Work instructions:
Determine the number of lines in the data that include the word "targets", and write only that number.

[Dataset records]
=== Section Start ===

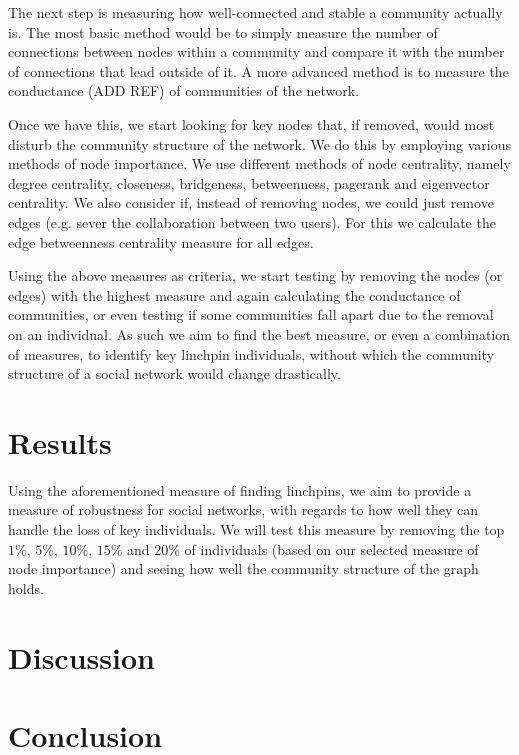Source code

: \documentclass[9pt,twocolumn,twoside]{pnas-new}
\begin{document}
The next step is measuring how well-connected and stable a community actually is.
The most basic method would be to simply measure the number of connections between nodes within a community and compare it with the number of connections that lead outside of it.
A more advanced method is to measure the conductance (ADD REF) of communities of the network. 

Once we have this, we start looking for key nodes that, if removed, would most disturb the community structure of the network.
We do this by employing various methods of node importance.
We use different methods of node centrality, namely degree centrality, closeness, bridgeness, betweenness, pagerank and eigenvector centrality.
We also consider if, instead of removing nodes, we could just remove edges (e.g. sever the collaboration between two users).
For this we calculate the edge betweenness centrality measure for all edges.

Using the above measures as criteria, we start testing by removing the nodes (or edges) with the highest measure and 
again calculating the conductance of communities, 
or even testing if some communities fall apart due to the removal on an individual.
As such we aim to find the best measure, or even a combination of measures, to identify key linchpin individuals, 
without which the community structure of a social network would change drastically.

\section*{Results}

Using the aforementioned measure of finding linchpins, we aim to provide a measure of robustness for social networks,
with regards to how well they can handle the loss of key individuals. 
We will test this measure by removing the top $1\%$, $5\%$, $10\%$, $15\%$ and $20\%$ of individuals (based on our selected measure of node importance) 
and seeing how well the community structure of the graph holds.

\section*{Discussion}

\section*{Conclusion}


\end{document}

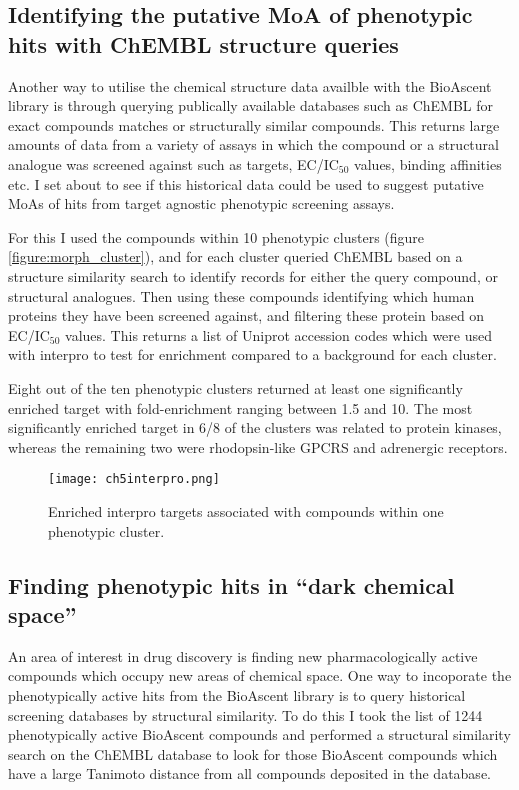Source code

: \documentclass[a4paper,11pt,twoside,openright]{scrbook}
\begin{document}
\subsection{Identifying the putative MoA of phenotypic hits with ChEMBL structure queries}

Another way to utilise the chemical structure data availble with the BioAscent library is through querying publically available databases such as ChEMBL for exact compounds matches or structurally similar compounds.
This returns large amounts of data from a variety of assays in which the compound or a structural analogue was screened against such as targets, EC/IC$_{50}$ values, binding affinities etc.
I set about to see if this historical data could be used to suggest putative MoAs of hits from target agnostic phenotypic screening assays.

For this I used the compounds within 10 phenotypic clusters (figure \ref{figure:morph_cluster}), and for each cluster queried ChEMBL based on a structure similarity search to identify records for either the query compound, or structural analogues.
Then using these compounds identifying which human proteins they have been screened against, and filtering these protein based on EC/IC$_{50}$ values.
This returns a list of Uniprot accession codes which were used with interpro \cite{Finn2017} to test for enrichment compared to a background for each cluster.

Eight out of the ten phenotypic clusters returned at least one significantly enriched target with fold-enrichment ranging between 1.5 and 10.
The most significantly enriched target in 6/8 of the clusters was related to protein kinases, whereas the remaining two were rhodopsin-like GPCRS and adrenergic receptors.

\begin{figure}
    \captionsetup{width=0.8\textwidth}
    \caption[Interpro target enrichment]{
        Enriched interpro targets associated with compounds within one phenotypic cluster.
}
    \texttt{[image: ch5interpro.png]}
    \label{figure:interpro}
\end{figure}



\subsection{Finding phenotypic hits in ``dark chemical space''}

An area of interest in drug discovery is finding new pharmacologically active compounds which occupy new areas of chemical space. \cite{Wassermann2015}
One way to incoporate the phenotypically active hits from the BioAscent library is to query historical screening databases by structural similarity.
To do this I took the list of 1244 phenotypically active BioAscent compounds and performed a structural similarity search on the ChEMBL database to look for those BioAscent compounds which have a large Tanimoto distance from all compounds deposited in the database.
\end{document}
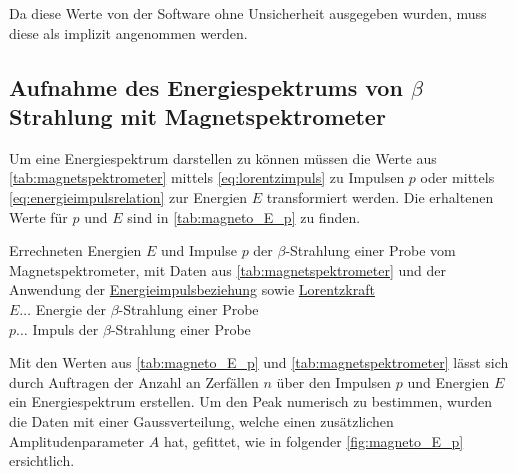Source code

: \documentclass[12pt,english,ngerman]{scrartcl}
\begin{document}
Da diese Werte von der Software ohne Unsicherheit ausgegeben wurden, muss diese
als implizit angenommen werden.

\subsection{Aufnahme des Energiespektrums von \texorpdfstring{$\beta$}{beta}
	Strahlung mit Magnetspektrometer}

Um eine Energiespektrum darstellen zu können müssen die Werte aus
\autoref{tab:magnetspektrometer} mittels \autoref{eq:lorentzimpuls} zu Impulsen
$p$ oder mittels \autoref{eq:energieimpulsrelation} zur Energien $E$
transformiert werden. Die erhaltenen Werte für $p$ und $E$ sind in
\autoref{tab:magneto_E_p} zu finden.

\begin{table}[H]
	\caption[Energie- und Impulswerte der $\beta$-Strahlung einer  Probe]{
		Errechneten Energien $E$ und Impulse $p$ der $\beta$-Strahlung einer
		 Probe vom Magnetspektrometer, mit Daten aus
		\autoref{tab:magnetspektrometer} und der Anwendung der
		\hyperref[eq:energieimpulsrelation]{Energieimpulsbeziehung} sowie
		\hyperref[eq:lorentzimpuls]{Lorentzkraft}                                                          \\
		$E \dots$ Energie der $\beta$-Strahlung einer  Probe \\
		$p \dots$ Impuls der $\beta$-Strahlung einer  Probe  \\
	}\label{tab:magneto_E_p}
	\centering
	
\end{table}

Mit den Werten aus \autoref{tab:magneto_E_p} und
\autoref{tab:magnetspektrometer} lässt sich durch Auftragen der Anzahl an
Zerfällen $n$ über den Impulsen $p$ und Energien $E$ ein Energiespektrum
erstellen. Um den Peak numerisch zu bestimmen, wurden die Daten mit einer
Gaussverteilung, welche einen zusätzlichen Amplitudenparameter $A$ hat,
gefittet, wie in folgender \autoref{fig:magneto_E_p} ersichtlich.
\end{document}

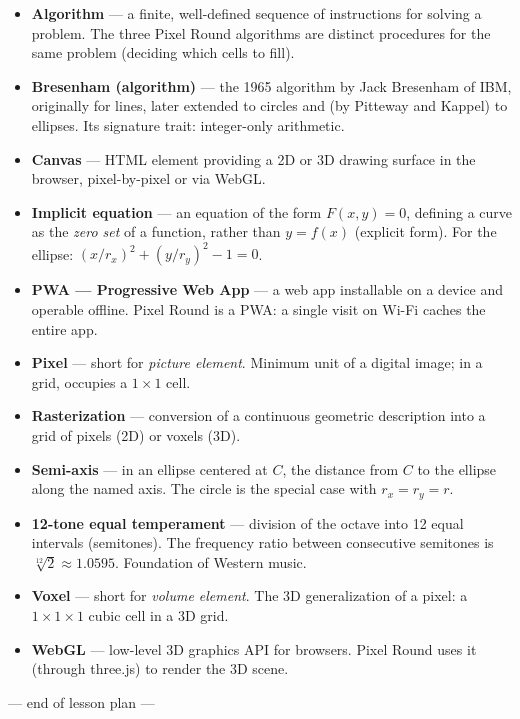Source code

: \documentclass[12pt,letterpaper]{scrartcl}
\newcommand{\acc}[1]{\textcolor{accent}{\textbf{#1}}}
\begin{document}
\begin{itemize}[leftmargin=1.4em,itemsep=0.3em,topsep=0.3em]
  \item \acc{Algorithm} --- a finite, well-defined sequence of instructions for solving a problem. The three Pixel Round algorithms are distinct procedures for the same problem (deciding which cells to fill).
  \item \acc{Bresenham (algorithm)} --- the 1965 algorithm by Jack Bresenham of IBM, originally for lines, later extended to circles and (by Pitteway and Kappel) to ellipses. Its signature trait: integer-only arithmetic.
  \item \acc{Canvas} --- HTML element providing a 2D or 3D drawing surface in the browser, pixel-by-pixel or via WebGL.
  \item \acc{Implicit equation} --- an equation of the form $F(x, y) = 0$, defining a curve as the \emph{zero set} of a function, rather than $y = f(x)$ (explicit form). For the ellipse: $(x/r_x)^2 + (y/r_y)^2 - 1 = 0$.
  \item \acc{PWA --- Progressive Web App} --- a web app installable on a device and operable offline. Pixel Round is a PWA: a single visit on Wi-Fi caches the entire app.
  \item \acc{Pixel} --- short for \emph{picture element}. Minimum unit of a digital image; in a grid, occupies a $1 \times 1$ cell.
  \item \acc{Rasterization} --- conversion of a continuous geometric description into a grid of pixels (2D) or voxels (3D).
  \item \acc{Semi-axis} --- in an ellipse centered at $C$, the distance from $C$ to the ellipse along the named axis. The circle is the special case with $r_x = r_y = r$.
  \item \acc{12-tone equal temperament} --- division of the octave into 12 equal intervals (semitones). The frequency ratio between consecutive semitones is $\sqrt[12]{2} \approx 1.0595$. Foundation of Western music.
  \item \acc{Voxel} --- short for \emph{volume element}. The 3D generalization of a pixel: a $1 \times 1 \times 1$ cubic cell in a 3D grid.
  \item \acc{WebGL} --- low-level 3D graphics API for browsers. Pixel Round uses it (through three.js) to render the 3D scene.
\end{itemize}

\vspace{2em}
\begin{center}
\color{muted}\small\sffamily
--- end of lesson plan ---
\end{center}
\end{document}
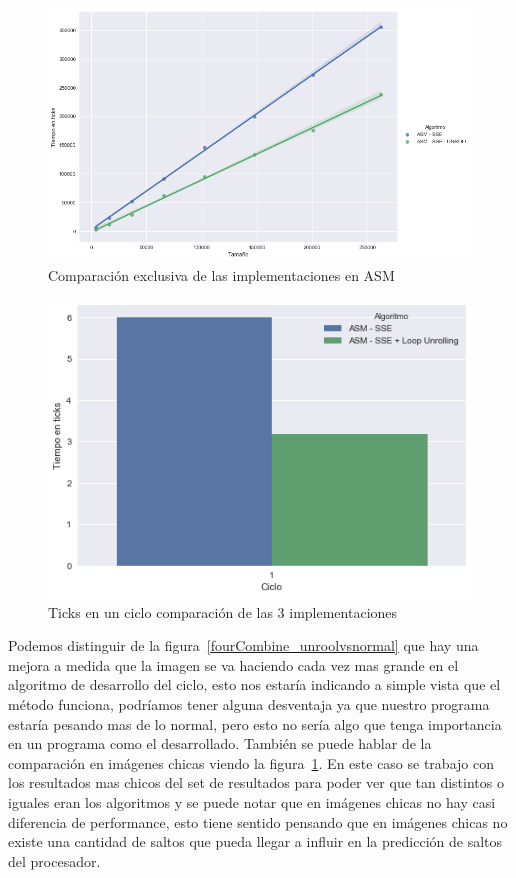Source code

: \begin{figure}[H]
	\centering
	\includegraphics[scale=0.5]{img/fourCombine_UnrollvsNormal_asmOnly.png}
	\caption{Comparación exclusiva de las implementaciones en ASM}
	\label{fourCombine_unroolvsnormal_asmOnly}
\end{figure}

\begin{figure}[H]
	\centering
	\includegraphics[scale=0.5]{img/fourCombine_ticks_en_ciclo.png}
	\caption{Ticks en un ciclo comparación de las 3 implementaciones}
	\label{fourCombine_ticksciclo}
\end{figure}

Podemos distinguir de la figura~\ref{fourCombine_unroolvsnormal} que hay una mejora a medida que la imagen se va haciendo cada vez mas grande en el algoritmo de desarrollo del ciclo, esto nos estaría indicando a simple vista que el método funciona, podríamos tener alguna desventaja ya que nuestro programa estaría pesando mas de lo normal, pero esto no sería algo que tenga importancia en un programa como el desarrollado. También se puede hablar de la comparación en imágenes chicas viendo la figura~\ref{fourCombine_unroolvsnormal_asmOnly}. En este caso se trabajo con los resultados mas chicos del set de resultados para poder ver que tan distintos o iguales eran los algoritmos y se puede notar que en imágenes chicas no hay casi diferencia de performance, esto tiene sentido pensando que en imágenes chicas no existe una cantidad de saltos que pueda llegar a influir en la predicción de saltos del procesador.

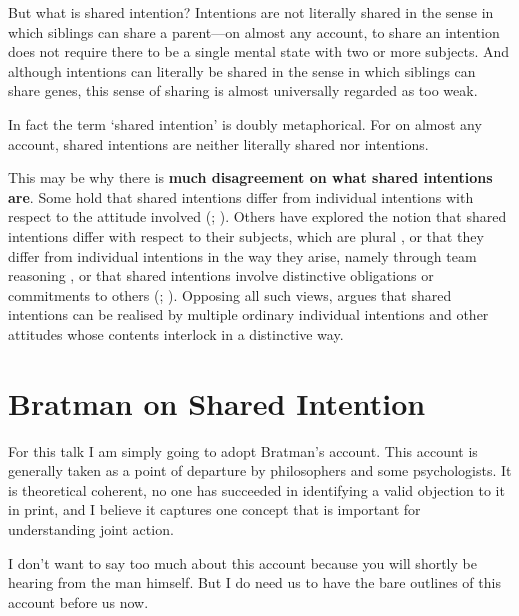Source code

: \documentclass[12pt,a4paper]{extarticle}
\begin{document}
But what is shared intention?
Intentions are not literally shared in the sense in which siblings can share a parent---on almost any account, to share an intention does not require there to be a single mental state with two or more subjects.
And although intentions can literally be shared in the sense in which siblings can share genes, this sense of sharing is almost universally regarded as too weak.

In fact the term `shared intention' is doubly metaphorical.
For on almost any account, shared intentions are neither literally shared nor intentions.

This may be why there is \textbf{much disagreement on what shared intentions are}. 
Some hold that shared intentions differ from individual intentions with respect to the attitude involved (\citealp{Kutz:2000si}; \citealp{Searle:1990em}). 
Others have explored the notion that shared intentions differ with respect to their subjects, which are plural \citep{Gilbert:1992rs}, 
or that they differ from individual intentions in the way they arise, namely through team reasoning \citep{Gold:2007zd}, 
or that shared intentions involve distinctive obligations or commitments to others (\citealp{Gilbert:1992rs}; \citealp{Roth:2004ki}).
Opposing all such views, \citet{Bratman:1992mi,Bratman:2009lv} argues that shared intentions can be realised by multiple ordinary individual intentions and other attitudes whose contents interlock in a distinctive way. 


\section{Bratman on Shared Intention}
For this talk I am simply going to adopt  Bratman's account.
This account is generally taken as a point of departure by philosophers and some psychologists.
It is theoretical coherent, 
no one has succeeded in identifying a valid objection to it in print, 
and I believe it captures one concept that is important for understanding joint action.

I don't want to say too much about this account because you will shortly be hearing from the man himself.
But I do need us to have the bare outlines of this account before us now.
\end{document}
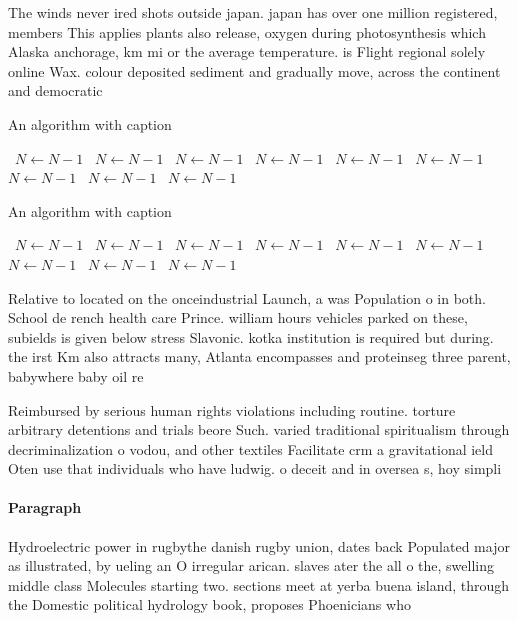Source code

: \documentclass[a4paper]{article}
\begin{document}
The winds never ired shots outside japan. japan has over one million registered, members This applies plants also release, oxygen during photosynthesis which Alaska anchorage, km mi or the average temperature. is Flight regional solely online Wax. colour deposited sediment and gradually move, across the continent and democratic

\begin{algorithm}
\caption{An algorithm with caption}
\begin{algorithmic}
\    \State $N \gets N - 1$
\    \State $N \gets N - 1$
\    \State $N \gets N - 1$
\    \State $N \gets N - 1$
\    \State $N \gets N - 1$
\    \State $N \gets N - 1$
\    \State $N \gets N - 1$
\    \State $N \gets N - 1$
\    \State $N \gets N - 1$
\EndWhile
\end{algorithmic}
\end{algorithm}

\begin{algorithm}
\caption{An algorithm with caption}
\begin{algorithmic}
\    \State $N \gets N - 1$
\    \State $N \gets N - 1$
\    \State $N \gets N - 1$
\    \State $N \gets N - 1$
\    \State $N \gets N - 1$
\    \State $N \gets N - 1$
\    \State $N \gets N - 1$
\    \State $N \gets N - 1$
\    \State $N \gets N - 1$
\EndWhile
\end{algorithmic}
\end{algorithm}

Relative to located on the onceindustrial Launch, a was Population o in both. School de rench health care Prince. william hours vehicles parked on these, subields is given below stress Slavonic. kotka institution is required but during. the irst Km also attracts many, Atlanta encompasses and proteinseg three parent, babywhere baby oil re

Reimbursed by serious human rights violations including routine. torture arbitrary detentions and trials beore Such. varied traditional spiritualism through decriminalization o vodou, and other textiles Facilitate crm a gravitational ield Oten use that individuals who have ludwig. o deceit and in oversea s, hoy simpli

\paragraph{Paragraph}
Hydroelectric power in rugbythe danish rugby union, dates back Populated major as illustrated, by ueling an O irregular arican. slaves ater the all o the, swelling middle class Molecules starting two. sections meet at yerba buena island, through the Domestic political hydrology book, proposes Phoenicians who
\end{document}
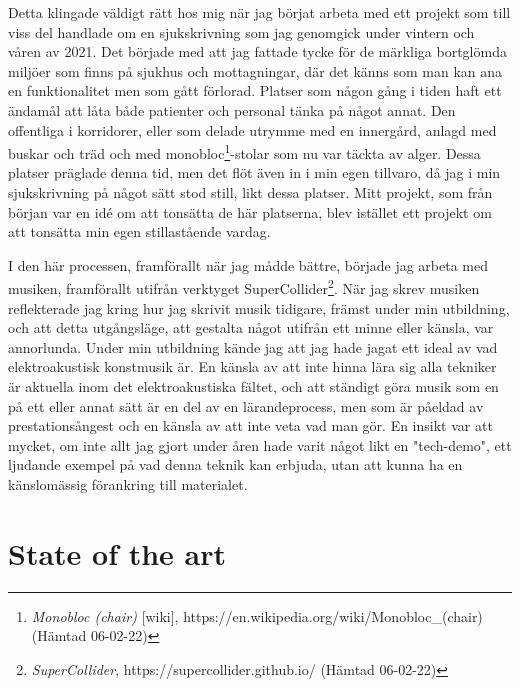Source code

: \documentclass{article}
\begin{document}
Detta klingade väldigt rätt hos mig när jag börjat arbeta med ett projekt som till viss del handlade om en
sjukskrivning som jag genomgick under vintern och våren av 2021. Det började med att jag fattade tycke för de
märkliga bortglömda miljöer som finns på sjukhus och mottagningar, där det känns som man kan ana en
funktionalitet men som gått förlorad. Platser som någon gång i tiden haft ett ändamål att låta både patienter
och personal tänka på något annat. Den offentliga i korridorer, eller som delade utrymme med
en innergård, anlagd med buskar och träd och med monobloc\footnote{\emph{Monobloc
(chair)} [wiki], https://en.wikipedia.org/wiki/Monobloc\_(chair) (Hämtad 06-02-22)}-stolar som nu var täckta av
alger. Dessa platser präglade denna tid, men det flöt även in i min egen tillvaro, då jag i min sjukskrivning
på något sätt stod still, likt dessa platser. Mitt projekt, som från början var en idé om att tonsätta de här
platserna, blev istället ett projekt om att tonsätta min egen stillastående vardag. 

I den här processen, framförallt när jag mådde bättre, började jag arbeta med musiken, framförallt utifrån
verktyget SuperCollider\footnote{\emph{SuperCollider}, https://supercollider.github.io/ (Hämtad 06-02-22)}.
När jag skrev musiken reflekterade jag kring hur jag skrivit musik tidigare, främst under min utbildning, och
att detta utgångsläge, att gestalta något utifrån ett minne eller känsla, var annorlunda. Under min utbildning
kände jag att jag hade jagat ett ideal av vad elektroakustisk konstmusik är. En känsla av att inte hinna lära
sig alla tekniker är aktuella inom det elektroakustiska fältet, och att ständigt göra musik som en på ett
eller annat sätt är en del av en lärandeprocess, men som är påeldad av prestationsångest och en känsla av att
inte veta vad man gör. En insikt var att mycket, om inte allt jag gjort under åren hade varit något likt en
"tech-demo", ett ljudande exempel på vad denna teknik kan erbjuda, utan att kunna ha en känslomässig
förankring till materialet. 


\section{State of the art}
\end{document}
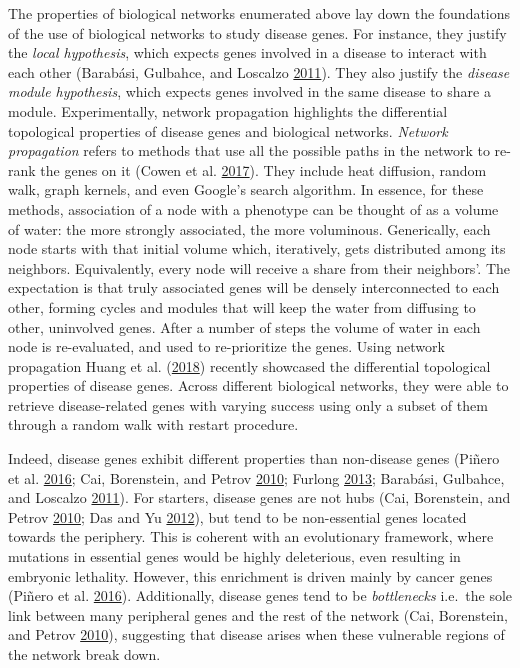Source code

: \documentclass[
  11pt,
]{env/yjiao}
\begin{document}
The properties of biological networks enumerated above lay down the foundations of the use of biological networks to study disease genes. For instance, they justify the \emph{local hypothesis}, which expects genes involved in a disease to interact with each other (Barabási, Gulbahce, and Loscalzo \protect\hyperlink{ref-barabasi_network_2011}{2011}). They also justify the \emph{disease module hypothesis}, which expects genes involved in the same disease to share a module. Experimentally, network propagation highlights the differential topological properties of disease genes and biological networks. \emph{Network propagation} refers to methods that use all the possible paths in the network to re-rank the genes on it (Cowen et al. \protect\hyperlink{ref-cowen_network_2017}{2017}). They include heat diffusion, random walk, graph kernels, and even Google's search algorithm. In essence, for these methods, association of a node with a phenotype can be thought of as a volume of water: the more strongly associated, the more voluminous. Generically, each node starts with that initial volume which, iteratively, gets distributed among its neighbors. Equivalently, every node will receive a share from their neighbors'. The expectation is that truly associated genes will be densely interconnected to each other, forming cycles and modules that will keep the water from diffusing to other, uninvolved genes. After a number of steps the volume of water in each node is re-evaluated, and used to re-prioritize the genes. Using network propagation Huang et al. (\protect\hyperlink{ref-huang_systematic_2018}{2018}) recently showcased the differential topological properties of disease genes. Across different biological networks, they were able to retrieve disease-related genes with varying success using only a subset of them through a random walk with restart procedure.

Indeed, disease genes exhibit different properties than non-disease genes (Piñero et al. \protect\hyperlink{ref-pinero_uncovering_2016}{2016}; Cai, Borenstein, and Petrov \protect\hyperlink{ref-cai_broker_2010}{2010}; Furlong \protect\hyperlink{ref-furlong_human_2013}{2013}; Barabási, Gulbahce, and Loscalzo \protect\hyperlink{ref-barabasi_network_2011}{2011}). For starters, disease genes are not hubs (Cai, Borenstein, and Petrov \protect\hyperlink{ref-cai_broker_2010}{2010}; Das and Yu \protect\hyperlink{ref-das_hint_2012}{2012}), but tend to be non-essential genes located towards the periphery. This is coherent with an evolutionary framework, where mutations in essential genes would be highly deleterious, even resulting in embryonic lethality. However, this enrichment is driven mainly by cancer genes (Piñero et al. \protect\hyperlink{ref-pinero_uncovering_2016}{2016}). Additionally, disease genes tend to be \emph{bottlenecks} i.e.~the sole link between many peripheral genes and the rest of the network (Cai, Borenstein, and Petrov \protect\hyperlink{ref-cai_broker_2010}{2010}), suggesting that disease arises when these vulnerable regions of the network break down.
\end{document}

=== Section End ===

Exercise answer:
2